Q From Rob Stallard: Thanks for creating an excellent site, which is very useful and interesting. However, flummox isn’t there and everyone seems flummoxed as to its origins. Any ideas?

A Neat.

It’s certainly one of the odder-looking words in the language, with that final x. We can take the word back a couple of hundred years, but after that it’s all guesswork.

The word first appears in mainstream English in the middle of the nineteenth century. Charles Dickens is the first writer known to have used it, in his Pickwick Papers: “And my ’pinion is, Sammy, that if your governor don’t prove a alleybi, he’ll be what the Italians call reg’larly flummoxed, and that’s all about it.”

Don’t be misled by that reference to Italians, that’s just a fancy of old Mr Weller. But there’s evidence that the word is older in Scots and English dialects, in the same sense that we use it now, to be bewildered, perplexed, or puzzled, or to defeat or overcome somebody in argument (“That fair flummoxed ’im!”). At one time, Americans sometimes used it in the sense of failing or being defeated and so being exhausted or beaten, but that sense seems to have died out.

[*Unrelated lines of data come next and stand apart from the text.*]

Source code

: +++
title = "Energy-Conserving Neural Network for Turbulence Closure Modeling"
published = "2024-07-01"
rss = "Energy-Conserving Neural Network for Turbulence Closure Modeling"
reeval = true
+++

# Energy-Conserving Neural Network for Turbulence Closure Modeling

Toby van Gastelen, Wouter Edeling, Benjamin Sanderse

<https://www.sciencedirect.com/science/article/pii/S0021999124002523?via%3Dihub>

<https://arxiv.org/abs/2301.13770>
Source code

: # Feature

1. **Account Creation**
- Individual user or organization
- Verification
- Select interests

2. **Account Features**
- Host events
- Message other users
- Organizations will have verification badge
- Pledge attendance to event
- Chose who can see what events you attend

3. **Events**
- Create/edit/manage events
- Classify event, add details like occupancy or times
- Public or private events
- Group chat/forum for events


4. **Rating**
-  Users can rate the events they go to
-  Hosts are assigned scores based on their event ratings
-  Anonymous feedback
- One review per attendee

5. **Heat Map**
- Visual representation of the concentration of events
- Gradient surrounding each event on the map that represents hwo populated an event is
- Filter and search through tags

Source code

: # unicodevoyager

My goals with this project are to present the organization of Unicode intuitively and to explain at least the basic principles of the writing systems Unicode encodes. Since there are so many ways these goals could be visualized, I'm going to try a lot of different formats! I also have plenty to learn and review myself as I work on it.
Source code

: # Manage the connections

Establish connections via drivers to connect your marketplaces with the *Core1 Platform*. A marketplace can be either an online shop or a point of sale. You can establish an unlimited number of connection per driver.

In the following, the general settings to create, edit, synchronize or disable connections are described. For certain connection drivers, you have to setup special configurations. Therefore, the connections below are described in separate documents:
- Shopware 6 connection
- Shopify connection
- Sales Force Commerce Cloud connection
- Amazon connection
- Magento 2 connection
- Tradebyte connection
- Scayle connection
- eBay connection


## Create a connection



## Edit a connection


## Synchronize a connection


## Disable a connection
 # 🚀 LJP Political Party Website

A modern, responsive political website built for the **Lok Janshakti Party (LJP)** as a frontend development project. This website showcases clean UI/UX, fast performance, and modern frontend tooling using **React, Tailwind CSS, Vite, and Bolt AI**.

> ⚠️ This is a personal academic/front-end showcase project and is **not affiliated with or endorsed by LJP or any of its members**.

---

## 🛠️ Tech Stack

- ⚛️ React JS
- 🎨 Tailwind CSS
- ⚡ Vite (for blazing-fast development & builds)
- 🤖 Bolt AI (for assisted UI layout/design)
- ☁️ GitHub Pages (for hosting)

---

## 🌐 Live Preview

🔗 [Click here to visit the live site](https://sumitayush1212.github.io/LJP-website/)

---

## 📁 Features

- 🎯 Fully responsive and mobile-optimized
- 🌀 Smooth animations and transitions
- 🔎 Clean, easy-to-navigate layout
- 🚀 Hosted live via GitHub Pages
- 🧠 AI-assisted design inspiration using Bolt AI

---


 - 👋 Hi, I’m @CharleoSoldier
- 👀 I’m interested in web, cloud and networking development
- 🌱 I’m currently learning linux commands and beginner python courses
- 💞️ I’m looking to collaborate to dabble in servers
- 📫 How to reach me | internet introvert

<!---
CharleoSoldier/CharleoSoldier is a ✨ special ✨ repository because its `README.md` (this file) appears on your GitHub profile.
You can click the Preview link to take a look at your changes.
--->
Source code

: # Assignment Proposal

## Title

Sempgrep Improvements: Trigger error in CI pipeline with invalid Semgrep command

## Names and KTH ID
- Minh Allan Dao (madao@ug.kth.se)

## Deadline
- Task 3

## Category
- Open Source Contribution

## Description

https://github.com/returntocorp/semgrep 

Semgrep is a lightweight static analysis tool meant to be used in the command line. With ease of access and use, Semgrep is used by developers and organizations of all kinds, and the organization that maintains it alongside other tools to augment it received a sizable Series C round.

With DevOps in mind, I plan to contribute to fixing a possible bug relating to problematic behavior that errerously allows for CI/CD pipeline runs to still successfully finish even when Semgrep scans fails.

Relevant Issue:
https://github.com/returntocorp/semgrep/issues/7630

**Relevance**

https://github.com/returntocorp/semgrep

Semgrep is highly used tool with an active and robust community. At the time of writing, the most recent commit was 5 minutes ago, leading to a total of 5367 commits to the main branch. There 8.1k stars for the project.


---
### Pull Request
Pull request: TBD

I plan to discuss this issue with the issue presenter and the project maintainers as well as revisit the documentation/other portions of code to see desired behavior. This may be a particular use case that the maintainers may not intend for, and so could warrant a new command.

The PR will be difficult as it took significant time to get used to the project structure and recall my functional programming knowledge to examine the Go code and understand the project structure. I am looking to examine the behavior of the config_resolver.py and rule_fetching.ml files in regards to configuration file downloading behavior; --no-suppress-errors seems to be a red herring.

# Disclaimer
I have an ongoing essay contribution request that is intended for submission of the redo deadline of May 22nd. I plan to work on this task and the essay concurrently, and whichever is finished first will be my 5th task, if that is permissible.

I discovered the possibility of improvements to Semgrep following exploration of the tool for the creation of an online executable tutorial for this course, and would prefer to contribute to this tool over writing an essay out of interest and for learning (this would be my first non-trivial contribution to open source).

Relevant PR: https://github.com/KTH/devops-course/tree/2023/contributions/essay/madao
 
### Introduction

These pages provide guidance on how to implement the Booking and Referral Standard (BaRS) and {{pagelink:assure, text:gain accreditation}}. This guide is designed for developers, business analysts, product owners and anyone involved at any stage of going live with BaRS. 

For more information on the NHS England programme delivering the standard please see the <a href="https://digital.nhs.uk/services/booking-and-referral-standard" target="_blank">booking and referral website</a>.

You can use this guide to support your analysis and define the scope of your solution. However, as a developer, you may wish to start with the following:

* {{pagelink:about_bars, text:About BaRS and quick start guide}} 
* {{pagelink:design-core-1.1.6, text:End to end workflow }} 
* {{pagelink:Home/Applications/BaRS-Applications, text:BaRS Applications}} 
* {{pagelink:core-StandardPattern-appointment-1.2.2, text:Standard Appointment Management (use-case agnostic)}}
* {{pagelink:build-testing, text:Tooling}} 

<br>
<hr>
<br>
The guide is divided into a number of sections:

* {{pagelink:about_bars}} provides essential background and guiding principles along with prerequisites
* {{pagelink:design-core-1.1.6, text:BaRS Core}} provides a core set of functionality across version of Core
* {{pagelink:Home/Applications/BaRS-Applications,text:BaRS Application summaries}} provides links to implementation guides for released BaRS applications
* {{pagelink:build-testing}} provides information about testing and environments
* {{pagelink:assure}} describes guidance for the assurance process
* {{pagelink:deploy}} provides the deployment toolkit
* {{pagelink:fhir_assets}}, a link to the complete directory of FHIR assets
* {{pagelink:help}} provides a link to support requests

There’s also the English dialect flummock, at one time known from Yorkshire down to Gloucestershire, to go about in a slovenly or untidy manner, or to make things untidy, or to confuse, which may be a slightly older version of the same word. It might also be linked to lommock or lummox, a clumsy or stupid person, known from the same area.

That’s where the trail runs cold. The suggestion is that all these words are in some degree imitative of the noise of throwing things down noisily or untidily, so it may be associated with another dialect word flump, a heavy or noisy fall.